> **STORED DATA**
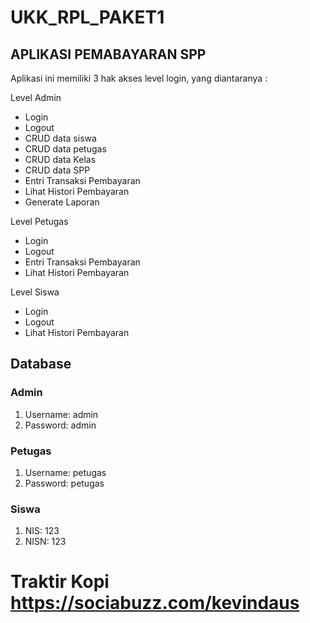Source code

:# UKK_RPL_PAKET1
## APLIKASI PEMABAYARAN SPP
Aplikasi ini memiliki 3 hak akses level login, yang diantaranya :

Level Admin
* Login
* Logout
* CRUD data siswa
* CRUD data petugas
* CRUD data Kelas
* CRUD data SPP
* Entri Transaksi Pembayaran
* Lihat Histori Pembayaran
* Generate Laporan

Level Petugas
* Login
* Logout
* Entri Transaksi Pembayaran
* Lihat Histori Pembayaran

Level Siswa
* Login
* Logout
* Lihat Histori Pembayaran
## Database
### Admin
1. Username: admin
2. Password: admin

### Petugas
1. Username: petugas
2. Password: petugas

### Siswa
1. NIS: 123
2. NISN: 123

# Traktir Kopi https://sociabuzz.com/kevindaus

> **EXERCISE AIM**
A faithful copy of every record is needed here. Leave the images out of it.

> **EXERCISE RESULT**
Source code

:# UKK_RPL_PAKET1
## APLIKASI PEMABAYARAN SPP
Aplikasi ini memiliki 3 hak akses level login, yang diantaranya :

Level Admin
* Login
* Logout
* CRUD data siswa
* CRUD data petugas
* CRUD data Kelas
* CRUD data SPP
* Entri Transaksi Pembayaran
* Lihat Histori Pembayaran
* Generate Laporan

Level Petugas
* Login
* Logout
* Entri Transaksi Pembayaran
* Lihat Histori Pembayaran

Level Siswa
* Login
* Logout
* Lihat Histori Pembayaran
## Database
### Admin
1. Username: admin
2. Password: admin

### Petugas
1. Username: petugas
2. Password: petugas

### Siswa
1. NIS: 123
2. NISN: 123

# Traktir Kopi https://sociabuzz.com/kevindaus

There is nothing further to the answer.